I am working in Salzburg in Austria, and one thing that has really stood out to me is the traditional Austrian costume: the dirndl (a dress with a blouse underneath) for women, and lederhosen (short leather trousers) for men. Whilst I have been living here (since February) there have been two major festival days when local people have worn their traditional costumes, but Austrians wear these clothes frequently at other times too; whether at a gathering of friends or just to wander around town. It’s lovely to see a tradition that is still so alive today and it makes me wish that we had a special costume like this is England!
The first big celebration where everyone wore his or her lederhosen or dirndl was Carnival, the celebration before Lent. This festival is called Fasching in Austria, and I know that Switzerland and Germany have similar celebrations.
More recently, on May 1st, I went to a village just outside Salzburg to join in with the May Pole celebrations. This tradition is called ‘Maibaum’ (literally ‘May tree’) and started in the 16th century. All the locals were gathered together outside in their dirndl and lederhosen, drinking Austrian beer and eating traditional foods such as sausages. Even very young children were wearing the costume! Whilst we all relaxed and enjoyed ourselves in the sun, listening to a brass band, a group of men set up a very long wooden pole, made from the trunk of a tree which had been colourfully decorated.

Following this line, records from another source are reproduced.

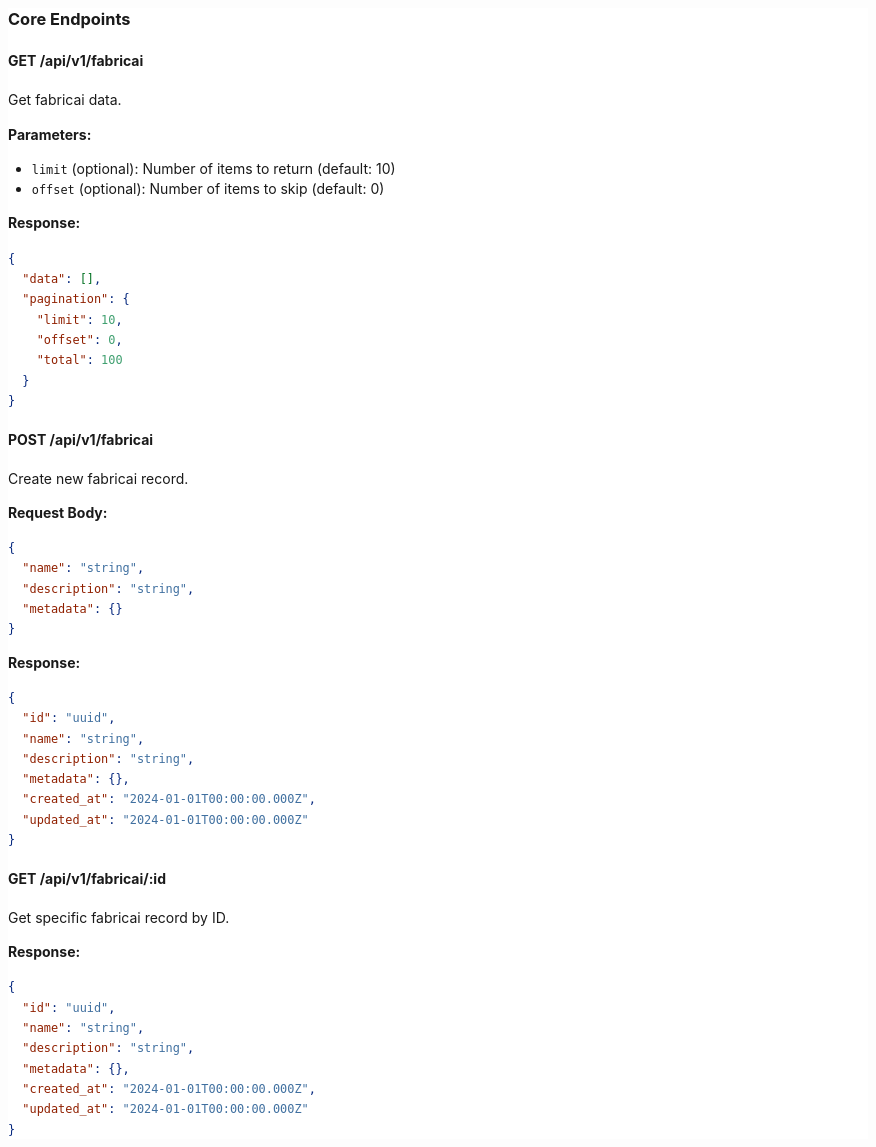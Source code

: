### Core Endpoints

#### GET /api/v1/fabricai

Get fabricai data.

**Parameters:**

- `limit` (optional): Number of items to return (default: 10)
- `offset` (optional): Number of items to skip (default: 0)

**Response:**

```json
{
  "data": [],
  "pagination": {
    "limit": 10,
    "offset": 0,
    "total": 100
  }
}
```

#### POST /api/v1/fabricai

Create new fabricai record.

**Request Body:**

```json
{
  "name": "string",
  "description": "string",
  "metadata": {}
}
```

**Response:**

```json
{
  "id": "uuid",
  "name": "string",
  "description": "string",
  "metadata": {},
  "created_at": "2024-01-01T00:00:00.000Z",
  "updated_at": "2024-01-01T00:00:00.000Z"
}
```

#### GET /api/v1/fabricai/:id

Get specific fabricai record by ID.

**Response:**

```json
{
  "id": "uuid",
  "name": "string",
  "description": "string",
  "metadata": {},
  "created_at": "2024-01-01T00:00:00.000Z",
  "updated_at": "2024-01-01T00:00:00.000Z"
}
```
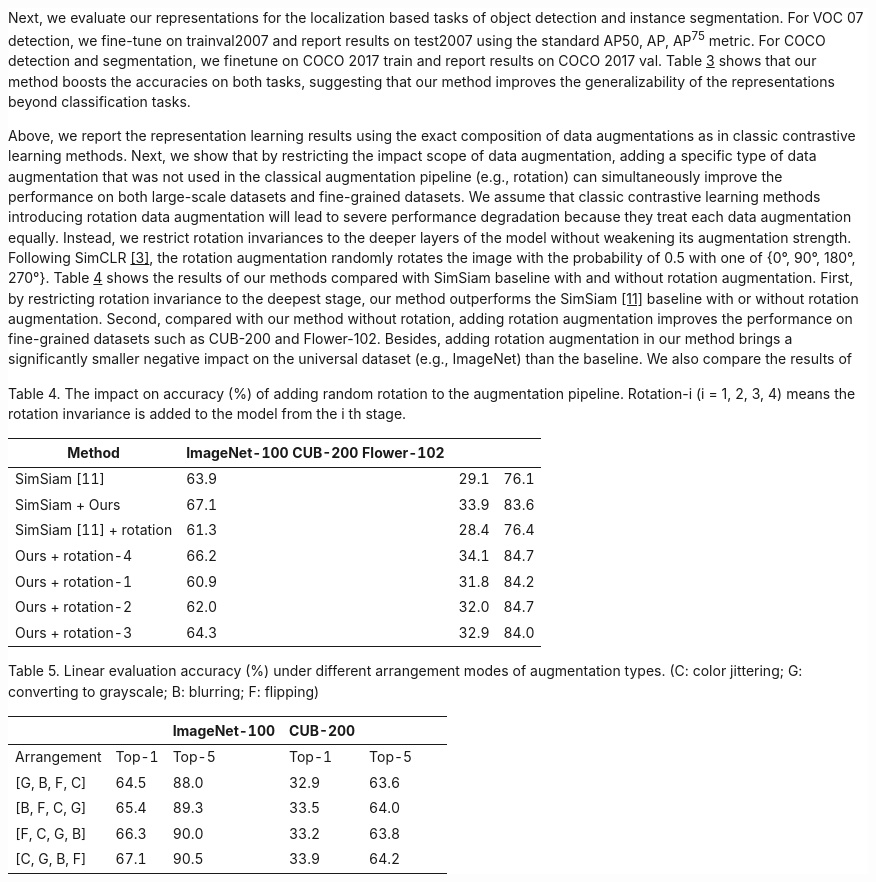 Next, we evaluate our representations for the localization based tasks of object detection and instance segmentation. For VOC 07 detection, we fine-tune on trainval2007 and report results on test2007 using the standard AP50, AP, AP<sup>75</sup> metric. For COCO detection and segmentation, we finetune on COCO 2017 train and report results on COCO 2017 val. Table [3](#page-6-1) shows that our method boosts the accuracies on both tasks, suggesting that our method improves the generalizability of the representations beyond classification tasks.

Above, we report the representation learning results using the exact composition of data augmentations as in classic contrastive learning methods. Next, we show that by restricting the impact scope of data augmentation, adding a specific type of data augmentation that was not used in the classical augmentation pipeline (e.g., rotation) can simultaneously improve the performance on both large-scale datasets and fine-grained datasets. We assume that classic contrastive learning methods introducing rotation data augmentation will lead to severe performance degradation because they treat each data augmentation equally. Instead, we restrict rotation invariances to the deeper layers of the model without weakening its augmentation strength. Following SimCLR [\[3\]](#page-8-3), the rotation augmentation randomly rotates the image with the probability of 0.5 with one of {0°, 90°, 180°, 270°}. Table [4](#page-6-2) shows the results of our methods compared with SimSiam baseline with and without rotation augmentation. First, by restricting rotation invariance to the deepest stage, our method outperforms the SimSiam [\[11\]](#page-8-5) baseline with or without rotation augmentation. Second, compared with our method without rotation, adding rotation augmentation improves the performance on fine-grained datasets such as CUB-200 and Flower-102. Besides, adding rotation augmentation in our method brings a significantly smaller negative impact on the universal dataset (e.g., ImageNet) than the baseline. We also compare the results of

Table 4. The impact on accuracy (%) of adding random rotation to the augmentation pipeline. Rotation-i (i = 1, 2, 3, 4) means the rotation invariance is added to the model from the i th stage.

<span id="page-6-2"></span>

| Method                  | ImageNet-100 CUB-200 Flower-102 |      |      |
|-------------------------|---------------------------------|------|------|
| SimSiam [11]            | 63.9                            | 29.1 | 76.1 |
| SimSiam + Ours          | 67.1                            | 33.9 | 83.6 |
| SimSiam [11] + rotation | 61.3                            | 28.4 | 76.4 |
| Ours + rotation-4       | 66.2                            | 34.1 | 84.7 |
| Ours + rotation-1       | 60.9                            | 31.8 | 84.2 |
| Ours + rotation-2       | 62.0                            | 32.0 | 84.7 |
| Ours + rotation-3       | 64.3                            | 32.9 | 84.0 |

<span id="page-6-3"></span>Table 5. Linear evaluation accuracy (%) under different arrangement modes of augmentation types. (C: color jittering; G: converting to grayscale; B: blurring; F: flipping)

|              |       | ImageNet-100 | CUB-200 |       |  |  |
|--------------|-------|--------------|---------|-------|--|--|
| Arrangement  | Top-1 | Top-5        | Top-1   | Top-5 |  |  |
| [G, B, F, C] | 64.5  | 88.0         | 32.9    | 63.6  |  |  |
| [B, F, C, G] | 65.4  | 89.3         | 33.5    | 64.0  |  |  |
| [F, C, G, B] | 66.3  | 90.0         | 33.2    | 63.8  |  |  |
| [C, G, B, F] | 67.1  | 90.5         | 33.9    | 64.2  |  |  |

The whole process took about four hours. They used long sticks to move the enormous tree trunk very slowly into place into a hole in the ground. Occasionally the men would have a break from their hard work, and they would be given large crates of beer to refresh them in the hot sun! When finally it was in the upright position, we all clapped and cheered and the brass band played a celebratory song.
Over the last few days I have seen several other May poles like this in other villages around Salzburg. It’s nice to imagine the same tradition happening all over the country; something that started hundreds of years ago is still alive today, uniting people.